**DESCRIPTION OF THE TASK**
All lines from the first one in the listing below to the one holding "## Built-in Models", inclusive, are to be copied exactly.

**SOURCE DATA**
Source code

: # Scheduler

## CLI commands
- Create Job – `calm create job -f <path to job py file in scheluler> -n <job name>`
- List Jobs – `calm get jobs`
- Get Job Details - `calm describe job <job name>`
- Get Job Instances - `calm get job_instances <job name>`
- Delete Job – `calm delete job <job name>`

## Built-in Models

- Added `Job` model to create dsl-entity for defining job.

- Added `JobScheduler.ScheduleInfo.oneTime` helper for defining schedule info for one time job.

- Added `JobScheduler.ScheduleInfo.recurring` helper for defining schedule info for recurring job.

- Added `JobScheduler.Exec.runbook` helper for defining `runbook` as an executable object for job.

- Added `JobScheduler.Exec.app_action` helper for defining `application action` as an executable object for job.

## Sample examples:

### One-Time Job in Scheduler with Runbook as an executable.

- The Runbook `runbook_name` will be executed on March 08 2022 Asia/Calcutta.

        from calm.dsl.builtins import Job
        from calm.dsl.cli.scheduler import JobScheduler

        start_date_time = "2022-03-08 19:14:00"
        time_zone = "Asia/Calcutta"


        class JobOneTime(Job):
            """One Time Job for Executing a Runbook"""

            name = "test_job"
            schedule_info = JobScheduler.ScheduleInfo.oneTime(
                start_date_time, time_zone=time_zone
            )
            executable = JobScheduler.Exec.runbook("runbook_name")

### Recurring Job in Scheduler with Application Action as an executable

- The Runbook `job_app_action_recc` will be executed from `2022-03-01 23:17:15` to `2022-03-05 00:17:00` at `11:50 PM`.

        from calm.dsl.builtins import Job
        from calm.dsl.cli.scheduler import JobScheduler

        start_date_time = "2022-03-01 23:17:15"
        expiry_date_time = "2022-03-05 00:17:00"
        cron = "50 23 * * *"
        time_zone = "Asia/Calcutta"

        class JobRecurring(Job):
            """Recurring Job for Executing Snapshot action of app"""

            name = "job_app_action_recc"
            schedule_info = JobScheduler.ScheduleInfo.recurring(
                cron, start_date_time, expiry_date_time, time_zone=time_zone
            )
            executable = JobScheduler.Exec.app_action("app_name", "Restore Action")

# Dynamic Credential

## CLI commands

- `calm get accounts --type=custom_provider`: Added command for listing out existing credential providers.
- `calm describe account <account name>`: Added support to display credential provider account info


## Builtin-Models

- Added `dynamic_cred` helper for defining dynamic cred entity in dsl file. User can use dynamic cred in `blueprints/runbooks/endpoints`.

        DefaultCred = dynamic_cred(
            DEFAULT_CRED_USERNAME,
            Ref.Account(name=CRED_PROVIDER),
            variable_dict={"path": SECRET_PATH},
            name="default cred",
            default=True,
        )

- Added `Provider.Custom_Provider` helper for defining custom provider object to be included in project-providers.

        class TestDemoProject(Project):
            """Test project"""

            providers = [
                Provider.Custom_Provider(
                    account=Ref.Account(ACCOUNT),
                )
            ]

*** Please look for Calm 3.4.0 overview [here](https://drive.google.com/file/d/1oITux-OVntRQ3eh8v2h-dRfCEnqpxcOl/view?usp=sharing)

**SOLUTION FOR THIS PROBLEM**
Source code

: # Scheduler

## CLI commands
- Create Job – `calm create job -f <path to job py file in scheluler> -n <job name>`
- List Jobs – `calm get jobs`
- Get Job Details - `calm describe job <job name>`
- Get Job Instances - `calm get job_instances <job name>`
- Delete Job – `calm delete job <job name>`

## Built-in Models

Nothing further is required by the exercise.